I guess my most telling confession is that after five years, I've finally found something I miss about Vancouver.

Thursday, October 04, 2007

Movies from the Space Age

Today marks the 50th anniversary of the birth of the space age, with the launch of Sputnik 1 on this day in 1957. Since NASA is adrift (at least in terms of manned space exploration) and Russia is still recovering from financial collapse by selling Soyuz seats to tourists, it's time to think about how the space age has been depicted on film for the past 50 years, the only place that still retains some vision. So, here are a few notable landmarks in that peculiar genre of cinema that attempts to portray a reasonably realistic vision of the exploration of space.

1. Destination Moon (1950). I know, it's before the space age started for "real", but it's a great example of what we thought space travel would be like before it was ever done. By 1950, the theory was in place (things like weightlessness, etc.) and the mythic astronaut archetypes were already entrenched. It's interesting to see how much they got "right", and how much they didn't.

2. Forbidden Planet (1956). The first attempt to translate the headiness of "hard" science fiction into film is still an entertaining, if overly plotted and "talky" movie. The special effects haven't dated nearly as much as they deserve to, and it's pretty clear that this was the template from which Star Trek was struck. Realistic? Not really. But it was movies like this that the people who went to the moon were watching.

3. 2001: A Space Odyssey (1968). Arthur C. Clarke often said that he and Stanley Kubrick were setting out to make the "proverbial good science fiction movie", since neither had seen a film that matched the intelligence and verisimilitude of the sci fi they had read. 2001 succeeds on a number of levels (it's probably one of the most-analyzed films in history), but it's notable today for at least making the attempt to get the physics of space travel correct. So, astronauts don't walk around unless they're in a centrifuge (or wearing velcro-shoes, which somehow never caught on), and their spacewalks are slow, careful and tedious, just like in real life. One thing it didn't get right was the topography of the moon. The prevailing image was one of tall, craggy peaks, and in reality the moon's landscape is much more smooth. It's the kind of thing that we didn't find out until we went there, and remember, when this film was produced, we hadn't even orbited it yet.

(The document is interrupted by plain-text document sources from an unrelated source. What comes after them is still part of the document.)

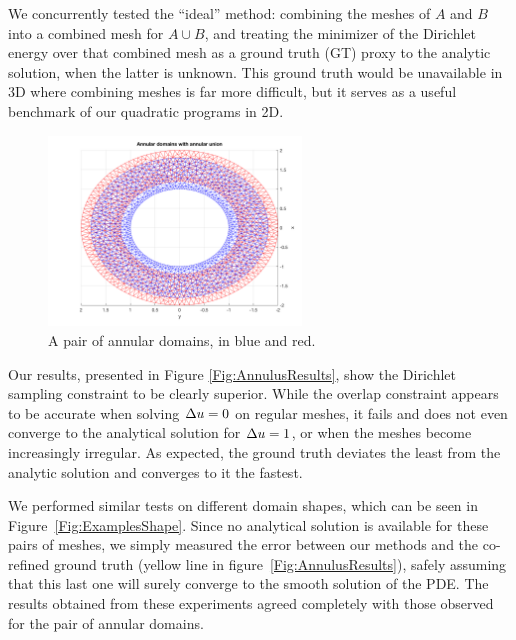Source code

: \documentclass[11pt,a4paper, final, twoside]{article}
\theoremstyle{proposition}
\theoremstyle{definition}
\theoremstyle{remark}
\numberwithin{equation}{section}
\begin{document}
We concurrently tested the ``ideal'' method: combining the meshes of $A$ and $B$ into a combined mesh for $A \cup B$, and treating the minimizer of the Dirichlet energy over that combined mesh as a ground truth (GT) proxy to the analytic solution, when the latter is unknown. This ground truth would be unavailable in 3D where combining meshes is far more difficult, but it serves as a useful benchmark of our quadratic programs in 2D.

\begin{figure}[h]
\begin{center}
\includegraphics[width=0.6\textwidth]{annulusshape.png}
 \caption{A pair of annular domains, in blue and red.}
\label{Fig:AnnulusShape}
\end{center}
\end{figure}

Our results, presented in Figure \ref{Fig:AnnulusResults}, show the Dirichlet sampling constraint to be clearly superior. While the overlap constraint appears to be accurate when solving $\Delta u=0$ on regular meshes, it fails and does not even converge to the analytical solution for $\Delta u = 1$, or when the meshes become increasingly irregular. As expected, the ground truth deviates the least from the analytic solution and converges to it the fastest.

We performed similar tests on different domain shapes, which can be seen in Figure~\ref{Fig:ExamplesShape}. Since no analytical solution is available for these pairs of meshes, we simply measured the error between our methods and the co-refined ground truth (yellow line in figure~\ref{Fig:AnnulusResults}), safely assuming that this last one will surely converge to the smooth solution of the PDE. The results obtained from these experiments agreed completely with those observed for the pair of annular domains.

\newpage
\end{document}
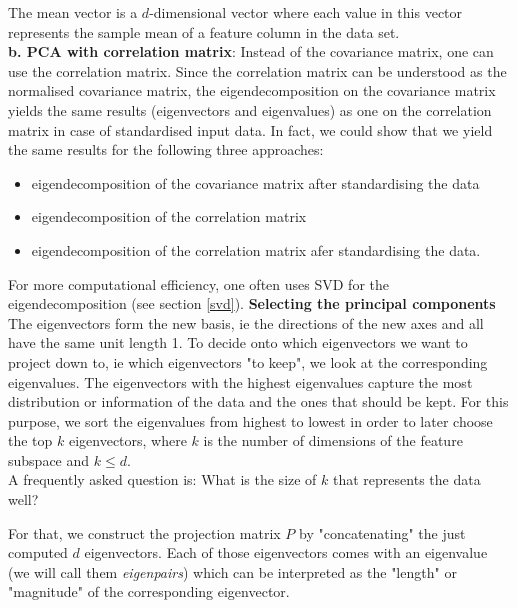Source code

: \documentclass[journal, a4paper]{IEEEtran}
\begin{document}
The mean vector is a \(d\)-dimensional vector where each value in this vector represents the sample mean of a feature column in the data set.\\
\textbf{b. PCA with correlation matrix}: 
Instead of the covariance matrix, one can use the correlation matrix. 
Since the correlation matrix can be understood as the normalised covariance matrix, the eigendecomposition on the covariance matrix yields the same results (eigenvectors and eigenvalues) as one on the correlation matrix in case of standardised input data. 
In fact, we could show that we yield the same results for the following three approaches:
\begin{itemize}
\item eigendecomposition of the covariance matrix after standardising the data
\item eigendecomposition of the correlation matrix
\item eigendecomposition of the correlation matrix afer standardising the data.
\end{itemize}
For more computational efficiency, one often uses SVD for the eigendecomposition (see section \ref{svd}).
\newline
%
\textbf{Selecting the principal components}\\
The eigenvectors form the new basis, ie the directions of the new axes and all have the same unit length 1. To decide onto which eigenvectors we want to project down to, ie which eigenvectors "to keep", we look at the corresponding eigenvalues. The eigenvectors with the highest eigenvalues capture the most distribution or information of the data and the ones that should be kept. 
For this purpose, we sort the eigenvalues from highest to lowest in order to later choose the top \( k \) eigenvectors, where \( k \) is the number of dimensions of the feature subspace and \( k \leq d \). \\
A frequently asked question is: What is the size of \( k \) that represents the data well?


For that, we construct the projection matrix \( P \) by "concatenating" the just computed \( d \) eigenvectors. Each of those eigenvectors comes with an eigenvalue (we will call them \textit{eigenpairs}) which can be interpreted as the "length" or "magnitude" of the corresponding eigenvector. 
\end{document}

4. Silent Running (1972). Doug Trumbull had worked on the special effects for 2001, so it was natural that his first film as a director became an effects extravaganza. The film is ultimately much more "dated" than 2001, since it grapples with the topical issue of deforestation and unwisely incorporates a contemporary musical score with songs by Joan Baez. The science, however, has been done worse. As in 2001, the spacecraft don't zip through space like Buck Rogers, but instead move in predetermined orbits and take a long time to communicate with earth. The notion of giant, domed gardens in space is something that may yet come to pass in reality, and it certainly created the kind of geodesic template for the kinds of ships seen in Battlestar Galactica and the abortive 80s series Earth Star Voyager.

5. The Andromeda Strain (1971). Trumbull also helmed the cutting-edge effects for this Robert Wise sci-fi film, an adaptation of Michael Crichton's scientifically rigorous novel about a virulent organism brought to earth on a returning space probe. The premise of the film was realistic enough for NASA to require returning lunar astronauts (at least on the first few landings) to undergo two weeks of quarantine upon their return to earth. As a film, it plays like the scientific procedural the novel succeeds in being, which doesn't always make for compelling cinema, but having Crichton on board certainly guaranteed that the science was plausible. Today it's most memorable as a fascinating example of late-60s space-age thinking.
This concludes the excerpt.